There was a time, back when I was little Tim, when there wasn’t a soul around who didn’t know the name of Peter Frampton, or his seminal live album “Frampton Comes Alive!”
Seriously…I think it was a requirement for the seventies that you had to own it. Maybe by government mandate. And it made sense too, because this album definitely rocks in a way that makes me compare every live performance I’ve ever seen against it.
“They were good…but not “Framton Comes Alive!” good.
It’s not just the music that’s great either. The crowd and the energy they captured on the recording simply doesn’t occur that often. Seriously, back in San Mateo where I was driving forklifts in college, the warehouse manager told us stories of going to this show and being deaf for a week after.
That’s how loud the crowd was.
But more surprising then how fucking awesome this album is, is how little people know about who Peter Frampton is. Hell, he’s almost become like a musical punchline…because aside from this album, no one seems to know what else he’s ever done.
Born in England, Frampton went to the Bromley Technical same school as David Bowie, where Framton’s dad was an art teacher. David and Peter even hung out at lunch and play songs. By age eleven he was in a band called The Trubeats, followed by The Preachers who were produced by The Stone’s Bill Wyman.
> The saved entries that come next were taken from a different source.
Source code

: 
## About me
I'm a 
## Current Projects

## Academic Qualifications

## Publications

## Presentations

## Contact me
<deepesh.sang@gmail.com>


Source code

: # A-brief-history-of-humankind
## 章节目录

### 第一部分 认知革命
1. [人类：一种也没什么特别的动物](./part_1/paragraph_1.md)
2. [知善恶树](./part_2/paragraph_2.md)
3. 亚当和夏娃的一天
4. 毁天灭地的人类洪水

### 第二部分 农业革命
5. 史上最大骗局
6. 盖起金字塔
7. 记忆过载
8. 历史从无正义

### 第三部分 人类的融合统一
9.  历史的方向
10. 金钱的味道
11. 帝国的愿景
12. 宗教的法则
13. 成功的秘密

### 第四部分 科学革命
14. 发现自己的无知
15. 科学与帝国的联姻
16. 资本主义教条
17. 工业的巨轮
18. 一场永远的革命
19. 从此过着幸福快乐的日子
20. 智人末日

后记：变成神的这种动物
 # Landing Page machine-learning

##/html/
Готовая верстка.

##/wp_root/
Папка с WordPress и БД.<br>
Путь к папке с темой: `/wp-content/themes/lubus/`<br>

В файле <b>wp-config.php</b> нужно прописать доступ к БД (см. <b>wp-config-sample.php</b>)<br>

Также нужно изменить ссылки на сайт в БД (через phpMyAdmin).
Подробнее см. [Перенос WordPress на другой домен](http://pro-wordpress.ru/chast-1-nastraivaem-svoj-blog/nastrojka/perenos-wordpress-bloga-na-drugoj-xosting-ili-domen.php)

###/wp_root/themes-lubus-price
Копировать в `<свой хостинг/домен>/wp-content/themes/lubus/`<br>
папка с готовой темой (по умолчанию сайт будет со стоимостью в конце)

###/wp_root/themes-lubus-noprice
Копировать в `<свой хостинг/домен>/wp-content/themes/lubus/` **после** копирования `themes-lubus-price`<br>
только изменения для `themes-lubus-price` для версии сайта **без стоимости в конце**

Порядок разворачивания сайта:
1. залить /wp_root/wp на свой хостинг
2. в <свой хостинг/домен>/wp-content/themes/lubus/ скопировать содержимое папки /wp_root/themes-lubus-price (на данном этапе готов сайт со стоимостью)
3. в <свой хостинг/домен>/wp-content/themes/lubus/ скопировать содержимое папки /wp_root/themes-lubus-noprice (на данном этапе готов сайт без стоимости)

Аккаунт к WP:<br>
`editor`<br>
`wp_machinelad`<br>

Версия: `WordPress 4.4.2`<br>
BY 1966 he was singer and lead guitarist for The Herd and scored a series of teenybopper hits in the UK. In 1969, an 18 year old Frampton joined up with Steve Mariott of The Small Faces and formed Humble Pie. By then he was already an established and respected musician in the UK scene, recording sessions for artists like Jerry lee Lewis, while performing on albums like John Entwistle’s “Whistle Rhymes” and George Harrison’s “All Things Must Pass.” In fact, it was during a session with George that Frampton was introduced to the talk box which would soon help form his signature sound.
After making five Humble Pie albums, Frampton went solo in 1971, but his early albums achieved only minimal commercial success, despite his frequent touring. But all that changes in 1976 when he released “Frampton Comes Alive!”
Recorded mostly at San Francisco’s Winterland Ballroom, with other pieces recorded in Long Island, the album includes a slew of surefire hits like ‘Show Me The Way,’ “Baby I Love Your Way’ and my personal favorite “Do You feel Like We Do?’ It was the top selling album of 1976 and stayed on the charts for years, still getting plenty of airplay 30 years later.
Why? Because it’s the bomb!
You don’t go six times double platinum for nothing! He got invited to the White House, got the cover of Rolling Stone, and got a starring movie roll!
Unfortunately, that movie was the Bee Gee’s ill conceived “Sgt Peppers Lonely Hearts Club Band.” And that, ladies and gentlemen, was the beginning of the end. But rather than dwell on the failure, let us focus on the triumph of another of the greatest live albums of our time.
And if you want to focus on failure, check out my new book “How to Blow a 24 Point Lead” by DJ Tim and The Los Angeles Lakers.